Soul Retrieval

Self-ImprovementSpirituality

  • Author Ross Heaven
  • Published August 12, 2007
  • Word count 1,865

Soul retrieval – a contemporary therapeutic practice rooted in the 50,000 year old tradition of shamanism - is attracting significant attention in the modern Western world as the holistic healthcare movement continues to gather force.

Shamans believe that we are all born with an amount of energy or power, which is enough to sustain us through life. But we can become attached to events or relationships with others (such as ex-lovers) and can give our energy away. Once this energy leaves us, it creates a ‘hole’ in our energy field which other energy can enter, which shamans call spirit intrusion. Or our own energy can continue to ‘leak away’, a situation known as soul loss.

In shamanic terms, therefore, illness comes about in two ways:

  1. The loss of our power when we give away our energy, and

  2. The entrance into our bodies of other, useless energy (shamans believe there is no such thing as ‘bad’ energy, just energy which is not helpful to us or which is in an inappropriate place)

The trick to maintain health or to recovering from illness is to recover the power (energy) we have lost. Soul retrieval is an effective way of doing this.

WHAT IT IS AND HOW IT WORKS

The practice of soul retrieval, in the last few years, has become seen by many people as a powerful alternative to psychotherapy, although shamanic healers would rather see it as an adjunct to therapy, since the approach itself is action-orientated rather than discussion-based or led by analysis.

Despite its name, soul retrieval is an intensely practical, 'down to earth', approach which produces surprisingly immediate and powerful results. It is also a very democratic procedure - everyone from high-pressured City financiers to labourers with back ache are turning to shamanic practitioners for help - this is not just a phenomenon for the therapied few looking for the latest head trip.

Debbie’s case is fairly typical of the reasons for seeking soul retrieval, and also illustrates the difference between retrieval and therapy, as well as the speed with which progress can sometimes be made.

Debbie lost her son in a tragic accident six years ago and has been in therapy ever since. Her depression and feelings of loss had improved over the years, but she still felt herself to be “incomplete”, even after six years. On her first guided shamanic journey, lasting just 20 minutes, she was introduced to her empowered self in the form of a power animal, or spirit ally, which represented her inner strength and courage.

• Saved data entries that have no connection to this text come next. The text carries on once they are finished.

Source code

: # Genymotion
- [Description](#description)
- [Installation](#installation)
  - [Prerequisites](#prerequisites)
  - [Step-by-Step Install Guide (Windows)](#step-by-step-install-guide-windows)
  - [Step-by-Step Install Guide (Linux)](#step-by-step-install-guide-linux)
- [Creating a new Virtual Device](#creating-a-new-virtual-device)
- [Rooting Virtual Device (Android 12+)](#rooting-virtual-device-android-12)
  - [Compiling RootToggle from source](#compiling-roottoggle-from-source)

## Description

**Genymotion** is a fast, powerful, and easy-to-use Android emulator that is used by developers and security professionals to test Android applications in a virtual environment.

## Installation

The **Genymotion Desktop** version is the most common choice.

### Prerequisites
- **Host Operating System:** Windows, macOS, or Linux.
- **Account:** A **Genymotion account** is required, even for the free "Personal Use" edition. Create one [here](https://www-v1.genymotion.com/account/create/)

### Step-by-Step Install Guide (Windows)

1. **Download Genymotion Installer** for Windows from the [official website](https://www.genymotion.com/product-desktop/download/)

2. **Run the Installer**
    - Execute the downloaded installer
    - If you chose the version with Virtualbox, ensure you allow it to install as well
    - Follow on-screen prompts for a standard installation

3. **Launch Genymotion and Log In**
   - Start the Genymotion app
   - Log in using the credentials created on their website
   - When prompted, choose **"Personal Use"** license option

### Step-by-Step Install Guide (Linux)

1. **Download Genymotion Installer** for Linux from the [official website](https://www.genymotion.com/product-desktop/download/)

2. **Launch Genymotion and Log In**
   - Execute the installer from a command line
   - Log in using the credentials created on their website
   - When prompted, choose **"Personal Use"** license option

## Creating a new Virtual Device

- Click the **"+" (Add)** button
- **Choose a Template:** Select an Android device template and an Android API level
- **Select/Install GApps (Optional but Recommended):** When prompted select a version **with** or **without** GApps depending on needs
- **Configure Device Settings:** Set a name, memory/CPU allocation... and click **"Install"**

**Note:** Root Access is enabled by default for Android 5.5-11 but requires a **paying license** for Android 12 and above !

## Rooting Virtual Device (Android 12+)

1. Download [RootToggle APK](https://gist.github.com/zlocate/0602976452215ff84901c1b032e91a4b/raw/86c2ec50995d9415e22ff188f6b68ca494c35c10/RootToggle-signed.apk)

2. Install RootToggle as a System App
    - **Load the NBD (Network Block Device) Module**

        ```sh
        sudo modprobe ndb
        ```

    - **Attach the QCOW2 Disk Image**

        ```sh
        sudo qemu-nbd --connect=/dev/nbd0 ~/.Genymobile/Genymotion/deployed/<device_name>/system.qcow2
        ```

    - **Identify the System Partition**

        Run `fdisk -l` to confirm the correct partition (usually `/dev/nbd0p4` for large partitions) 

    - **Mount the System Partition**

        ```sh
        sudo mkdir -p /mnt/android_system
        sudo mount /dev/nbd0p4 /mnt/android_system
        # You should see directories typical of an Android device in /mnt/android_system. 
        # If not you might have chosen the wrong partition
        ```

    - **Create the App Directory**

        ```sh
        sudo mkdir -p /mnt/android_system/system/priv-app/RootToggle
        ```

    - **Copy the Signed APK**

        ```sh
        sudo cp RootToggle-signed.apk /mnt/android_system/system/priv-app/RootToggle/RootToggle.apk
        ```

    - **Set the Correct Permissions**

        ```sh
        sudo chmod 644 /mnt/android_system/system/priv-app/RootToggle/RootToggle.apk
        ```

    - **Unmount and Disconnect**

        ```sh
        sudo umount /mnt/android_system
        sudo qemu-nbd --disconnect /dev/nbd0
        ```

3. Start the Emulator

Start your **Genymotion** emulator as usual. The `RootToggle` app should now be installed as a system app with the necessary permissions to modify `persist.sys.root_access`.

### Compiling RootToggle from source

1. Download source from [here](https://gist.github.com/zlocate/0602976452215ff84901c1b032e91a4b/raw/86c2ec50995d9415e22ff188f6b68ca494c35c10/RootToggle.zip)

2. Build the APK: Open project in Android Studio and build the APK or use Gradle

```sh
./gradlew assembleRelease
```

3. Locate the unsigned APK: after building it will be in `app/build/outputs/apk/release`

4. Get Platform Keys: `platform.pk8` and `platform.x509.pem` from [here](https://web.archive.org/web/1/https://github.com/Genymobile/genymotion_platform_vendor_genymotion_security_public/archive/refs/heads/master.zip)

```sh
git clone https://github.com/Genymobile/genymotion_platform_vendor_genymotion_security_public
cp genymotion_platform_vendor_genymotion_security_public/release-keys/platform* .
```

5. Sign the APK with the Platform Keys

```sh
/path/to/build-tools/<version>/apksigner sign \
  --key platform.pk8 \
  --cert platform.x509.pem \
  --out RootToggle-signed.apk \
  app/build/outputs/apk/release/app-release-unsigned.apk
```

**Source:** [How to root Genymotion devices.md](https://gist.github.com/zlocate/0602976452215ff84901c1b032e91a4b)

“For the first time in a long, long time, I felt that I could go on”, she said. “I have never got this from therapy. I feel like I have emerged from a long dark tunnel into a bright, warm light which is embracing and supportive. I have a future now”.

Part of the reason for the success of soul retrieval is its direct focus on the client in a totally holistic way. Soul retrieval supports the whole person and caters for their spiritual, mythic, and emotional needs, not just those of the body – the focus for conventional medicine – or the mind – the territory of the analyst.

The intense focus on the client does not fully explain why soul retrieval works so effectively, however. Whatever happens to the client during retrieval, it seems plain that they enter some other realm of understanding where their concerns are set in context against a bigger, deeper picture of reality. Here, for the first time, they see their true role and their unique place in the universe.

The shaman’s explanation is simple. Whenever we are traumatised, abused, hurt or neglected, parts of our soul split off and take refuge or become lost or trapped in what shamans call the ‘otherworlds’. Physical accidents, emotional trauma, abuse, childhood neglect, assault, and rape are a few of the more common reasons for visiting a soul retrieval practitioner. Love is also a culprit - sometimes an ex-partner will not or cannot return our soul parts to us when a relationship ends (“Till death us do part”) – and sometimes we give ourselves too freely in the first place (“All that I am I give to you”).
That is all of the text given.